Mikhail Yampolsky provides yet another approach to the study of ritual iconoclasm in his chapter In the Shadow of Monuments. Though this topic has been covered at great length, Yampolsky manages to shed new light on the interpretation of the spaces left behind, in the empty plinths of monumental art of older regimes. This is a remarkably original analysis of the traces of the plan for Utopia and the subsequent statement its ruins leave with us. Additionally, we are left with the idea that road systems and monetary units constitute a form of cultural monument in themselves, also making statements about contemporary society.

The final article in this collection, The ABC of Russian Consumer Culture (Nancy Condee & Vladimir Padunov) is by far one of the best documented and analyses the more prosaic elements of modern Russian visual culture with delightful veracity.

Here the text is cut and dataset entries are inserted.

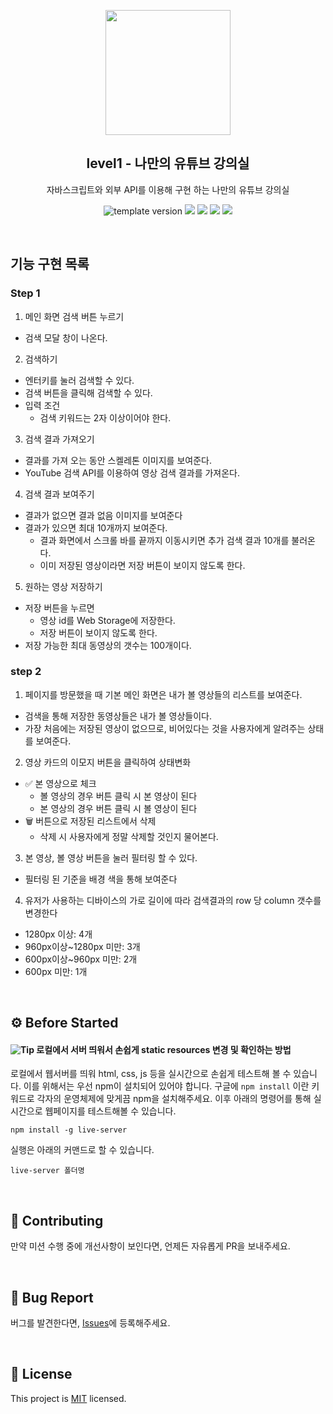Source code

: <p align="middle" >
  <img width="200px;" src="./images/laptop_with_youtube_logo.png"/>
</p>
<h2 align="middle">level1 - 나만의 유튜브 강의실</h2>
<p align="middle">자바스크립트와 외부 API를 이용해 구현 하는 나만의 유튜브 강의실</p>
<p align="middle">
  <img src="https://img.shields.io/badge/version-1.0.0-blue?style=flat-square" alt="template version"/>
  <img src="https://img.shields.io/badge/language-html-red.svg?style=flat-square"/>
  <img src="https://img.shields.io/badge/language-css-blue.svg?style=flat-square"/>
  <img src="https://img.shields.io/badge/language-js-yellow.svg?style=flat-square"/>
  <img src="https://img.shields.io/badge/license-MIT-brightgreen.svg?style=flat-square"/>
</p>

<br />

## 기능 구현 목록
### Step 1

1. 메인 화면 검색 버튼 누르기
- 검색 모달 창이 나온다.

2. 검색하기
- 엔터키를 눌러 검색할 수 있다.
- 검색 버튼을 클릭해 검색할 수 있다.
- 입력 조건 
  - 검색 키워드는 2자 이상이어야 한다.

3. 검색 결과 가져오기
- 결과를 가져 오는 동안 스켈레톤 이미지를 보여준다.
- YouTube 검색 API를 이용하여 영상 검색 결과를 가져온다.

4. 검색 결과 보여주기
- 결과가 없으면 결과 없음 이미지를 보여준다
- 결과가 있으면 최대 10개까지 보여준다.
  - 결과 화면에서 스크롤 바를 끝까지 이동시키면 추가 검색 결과 10개를 불러온다.
  - 이미 저장된 영상이라면 저장 버튼이 보이지 않도록 한다.

5. 원하는 영상 저장하기
- 저장 버튼을 누르면
  - 영상 id를 Web Storage에 저장한다.
  - 저장 버튼이 보이지 않도록 한다.
- 저장 가능한 최대 동영상의 갯수는 100개이다.


### step 2
1. 페이지를 방문했을 때 기본 메인 화면은 내가 볼 영상들의 리스트를 보여준다.
- 검색을 통해 저장한 동영상들은 내가 볼 영상들이다.
- 가장 처음에는 저장된 영상이 없으므로, 비어있다는 것을 사용자에게 알려주는 상태를 보여준다.

2. 영상 카드의 이모지 버튼을 클릭하여 상태변화
- ✅ 본 영상으로 체크
  - 볼 영상의 경우 버튼 클릭 시 본 영상이 된다
  - 본 영상의 경우 버튼 클릭 시 볼 영상이 된다
- 🗑️ 버튼으로 저장된 리스트에서 삭제
  - 삭제 시 사용자에게 정말 삭제할 것인지 물어본다.

3. 본 영상, 볼 영상 버튼을 눌러 필터링 할 수 있다.
- 필터링 된 기준을 배경 색을 통해 보여준다

4. 유저가 사용하는 디바이스의 가로 길이에 따라 검색결과의 row 당 column 갯수를 변경한다
- 1280px 이상: 4개
- 960px이상~1280px 미만: 3개
- 600px이상~960px 미만: 2개
- 600px 미만: 1개
<br />

## ⚙️ Before Started

#### <img alt="Tip" src="https://img.shields.io/static/v1.svg?label=&message=Tip&style=flat-square&color=673ab8"> 로컬에서 서버 띄워서 손쉽게 static resources 변경 및 확인하는 방법

로컬에서 웹서버를 띄워 html, css, js 등을 실시간으로 손쉽게 테스트해 볼 수 있습니다. 이를 위해서는 우선 npm이 설치되어 있어야 합니다. 구글에 `npm install` 이란 키워드로 각자의 운영체제에 맞게끔 npm을 설치해주세요. 이후 아래의 명령어를 통해 실시간으로 웹페이지를 테스트해볼 수 있습니다.

```
npm install -g live-server
```

실행은 아래의 커맨드로 할 수 있습니다.

```
live-server 폴더명
```

<br>

## 👏 Contributing

만약 미션 수행 중에 개선사항이 보인다면, 언제든 자유롭게 PR을 보내주세요.

<br>

## 🐞 Bug Report

버그를 발견한다면, [Issues](https://github.com/woowacourse/javascript-youtube-classroom/issues)에 등록해주세요.

<br>

## 📝 License

This project is [MIT](https://github.com/woowacourse/javascript-youtube-classroom/blob/main/LICENSE) licensed.

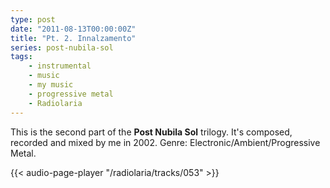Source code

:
```yaml
---
type: post
date: "2011-08-13T00:00:00Z"
title: "Pt. 2. Innalzamento"
series: post-nubila-sol
tags:
    - instrumental
    - music
    - my music
    - progressive metal
    - Radiolaria
---
```


This is the second part of the **Post Nubila Sol** trilogy. It's composed, recorded and mixed by me in 2002. Genre: Electronic/Ambient/Progressive Metal.

<!--more-->

{{< audio-page-player "/radiolaria/tracks/053" >}}
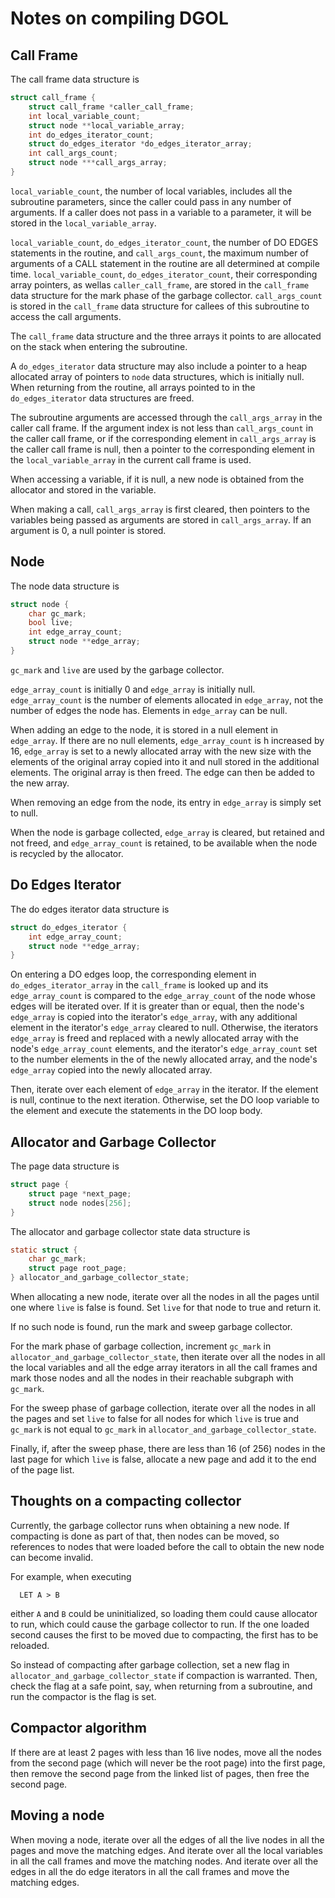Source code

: Notes on compiling DGOL
=======================
Call Frame
----------
The call frame data structure is
```c
struct call_frame {
    struct call_frame *caller_call_frame;
    int local_variable_count;
    struct node **local_variable_array;
    int do_edges_iterator_count;
    struct do_edges_iterator *do_edges_iterator_array;
    int call_args_count;
    struct node ***call_args_array;
}
```
`local_variable_count`, the number of local variables, includes all the
subroutine parameters, since the caller could pass in any number of
arguments.  If a caller does not pass in a variable to a parameter, it
will be stored in the `local_variable_array`.

`local_variable_count`, `do_edges_iterator_count`, the number of DO EDGES
statements in the routine, and `call_args_count`, the maximum number of
arguments of a CALL statement in the routine are all determined at
compile time.  `local_variable_count`, `do_edges_iterator_count`, their
corresponding array pointers, as wellas `caller_call_frame`, are stored in
the `call_frame` data structure for the mark phase of the garbage collector.
`call_args_count` is stored in the `call_frame` data structure for
callees of this subroutine to access the call arguments.

The `call_frame` data structure and the three arrays it points to are
allocated on the stack when entering the subroutine.

A `do_edges_iterator` data structure may also include a pointer to a heap
allocated array of pointers to `node` data structures, which is initially
null.  When returning from the routine, all arrays pointed to in the
`do_edges_iterator` data structures are freed.

The subroutine arguments are accessed through the `call_args_array` in the
caller call frame.  If the argument index is not less than `call_args_count`
in the caller call frame, or if the corresponding element in
`call_args_array` is the caller call frame is null, then a pointer to the
corresponding element in the `local_variable_array` in the current
call frame is used.

When accessing a variable, if it is null, a new node is obtained from the
allocator and stored in the variable.

When making a call, `call_args_array` is first cleared, then pointers to
the variables being passed as arguments are stored in `call_args_array`.
If an argument is 0, a null pointer is stored.

Node
----
The node data structure is
```c
struct node {
    char gc_mark;
    bool live;
    int edge_array_count;
    struct node **edge_array;
}
```
`gc_mark` and `live` are used by the garbage collector.

`edge_array_count` is initially 0 and `edge_array` is initially null.
`edge_array_count` is the number of elements allocated in `edge_array`, not
the number of edges the node has.  Elements in `edge_array` can be null.

When adding an edge to the node, it is stored in a null element in
`edge_array`.  If there are no null elements, `edge_array_count` is h
increased by 16, `edge_array` is set to a newly allocated array with the
new size with the elements of the original array copied into it and null
stored in the additional elements.  The original array is then freed.  The
edge can then be added to the new array.

When removing an edge from the node, its entry in `edge_array` is
simply set to null.

When the node is garbage collected, `edge_array` is cleared, but retained
and not freed, and `edge_array_count` is retained, to be available when
the node is recycled by the allocator.

Do Edges Iterator
-----------------
The do edges iterator data structure is
```c
struct do_edges_iterator {
    int edge_array_count;
    struct node **edge_array;
}
```
On entering a DO edges loop, the corresponding element in
`do_edges_iterator_array` in the `call_frame` is looked up and
its `edge_array_count` is compared to the `edge_array_count` of
the node whose edges will be iterated over.  If it is greater
than or equal, then the node's `edge_array` is copied into the
iterator's `edge_array`, with any additional element in the
iterator's `edge_array` cleared to null.  Otherwise, the iterators
`edge_array` is freed and replaced with a newly allocated array
with the node's `edge_array_count` elements, and the iterator's
`edge_array_count` set to the number elements in the of the newly
allocated array, and the node's `edge_array` copied into the newly
allocated array.

Then, iterate over each element of `edge_array` in the iterator.
If the element is null, continue to the next iteration.  Otherwise,
set the DO loop variable to the element and execute the statements
in the DO loop body.

Allocator and Garbage Collector
-------------------------------
The page data structure is
```c
struct page {
    struct page *next_page;
    struct node nodes[256];
}
```
The allocator and garbage collector state data structure is
```c
static struct {
    char gc_mark;
    struct page root_page;
} allocator_and_garbage_collector_state;
```
When allocating a new node, iterate over all the nodes in all the pages
until one where `live` is false is found.  Set `live` for that node to
true and return it.

If no such node is found, run the mark and sweep garbage collector.

For the mark phase of garbage collection, increment `gc_mark` in
`allocator_and_garbage_collector_state`, then iterate over all the
nodes in all the local variables and all the edge array iterators in
all the call frames and mark those nodes and all the nodes in their
reachable subgraph with `gc_mark`.

For the sweep phase of garbage collection, iterate over all the
nodes in all the pages and set `live` to false for all nodes for
which `live` is true and `gc_mark` is not equal to `gc_mark` in
`allocator_and_garbage_collector_state`.

Finally, if, after the sweep phase, there are less than 16 (of 256)
nodes in the last page for which `live` is false, allocate a new
page and add it to the end of the page list.

Thoughts on a compacting collector
----------------------------------
Currently, the garbage collector runs when obtaining a new node.
If compacting is done as part of that, then nodes can be moved, so
references to nodes that were loaded before the call to obtain the
new node can become invalid.

For example, when executing
```
  LET A > B
```
either `A` and `B` could be uninitialized, so loading them could
cause allocator to run, which could cause the garbage collector to
run.  If the one loaded second causes the first to be moved due
to compacting, the first has to be reloaded.

So instead of compacting after garbage collection, set a new flag
in `allocator_and_garbage_collector_state` if compaction is
warranted.  Then, check the flag at a safe point, say, when returning
from a subroutine, and run the compactor is the flag is set.

## Compactor algorithm
If there are at least 2 pages with less than 16 live nodes, move all
the nodes from the second page (which will never be the root page) into
the first page, then remove the second page from the linked list of
pages, then free the second page.

## Moving a node
When moving a node, iterate over all the edges of all the live nodes
in all the pages and move the matching edges.  And iterate over all
the local variables in all the call frames and move the matching nodes.
And iterate over all the edges in all the do edge iterators in all the
call frames and move the matching edges.
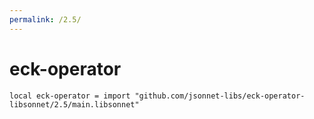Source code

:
 ```yaml
---
permalink: /2.5/
---
```


# eck-operator

```jsonnet
local eck-operator = import "github.com/jsonnet-libs/eck-operator-libsonnet/2.5/main.libsonnet"
```

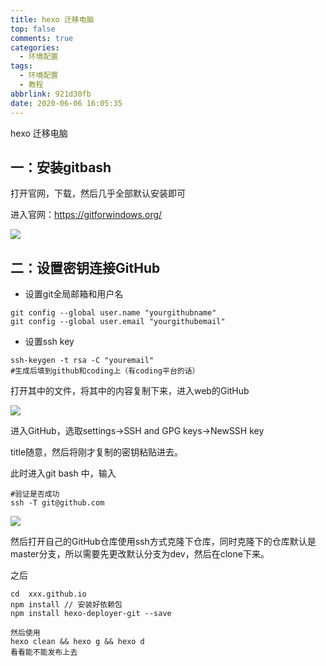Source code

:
 ```yaml
---
title: hexo 迁移电脑
top: false
comments: true
categories:
  - 环境配置
tags:
  - 环境配置
  - 教程
abbrlink: 921d30fb
date: 2020-06-06 16:05:35
---
```


hexo 迁移电脑

<!--more--->

## 一：安装gitbash

打开官网，下载，然后几乎全部默认安装即可

进入官网：https://gitforwindows.org/

![](http://photo.jomeswang.top/20200606134139.png)

## 二：设置密钥连接GitHub

- 设置git全局邮箱和用户名

```text
git config --global user.name "yourgithubname"
git config --global user.email "yourgithubemail"
```

- 设置ssh key

```text
ssh-keygen -t rsa -C "youremail"
#生成后填到github和coding上（有coding平台的话）
```

打开其中的文件，将其中的内容复制下来，进入web的GitHub

![](http://photo.jomeswang.top/20200606142650.png)

进入GitHub，选取settings->SSH and GPG keys->NewSSH key

title随意，然后将刚才复制的密钥粘贴进去。

此时进入git bash 中，输入

```
#验证是否成功
ssh -T git@github.com
```

![](http://photo.jomeswang.top/20200606142754.png)

然后打开自己的GitHub仓库使用ssh方式克隆下仓库，同时克隆下的仓库默认是master分支，所以需要先更改默认分支为dev，然后在clone下来。

之后

```
cd  xxx.github.io
npm install // 安装好依赖包
npm install hexo-deployer-git --save

然后使用
hexo clean && hexo g && hexo d
看看能不能发布上去
```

Although this book attempts to cover all areas of popular culture, mass media, cinema, fine arts, literature (high and low), monumental art, kiosk fronts, shopping bags and so on, its inability to do so creates a void, leaving the reader somewhat in doubt over the plausibility of the 'cultural hieroglyph'. Though published only in 1995, the vast majority of the work dates from 1993 or before from a meeting of the 'Working Group on Contemporary Russian Culture' (p. xii). Inevitably, many of the contributions are somewhat dated, and most fail to anticipate the cultural backlash that has occurred in the past year. Nevertheless, this work poses interesting, relevant questions and constructs, providing a perceptive read for anyone interested in the iconography of popular culture in both the East and the West.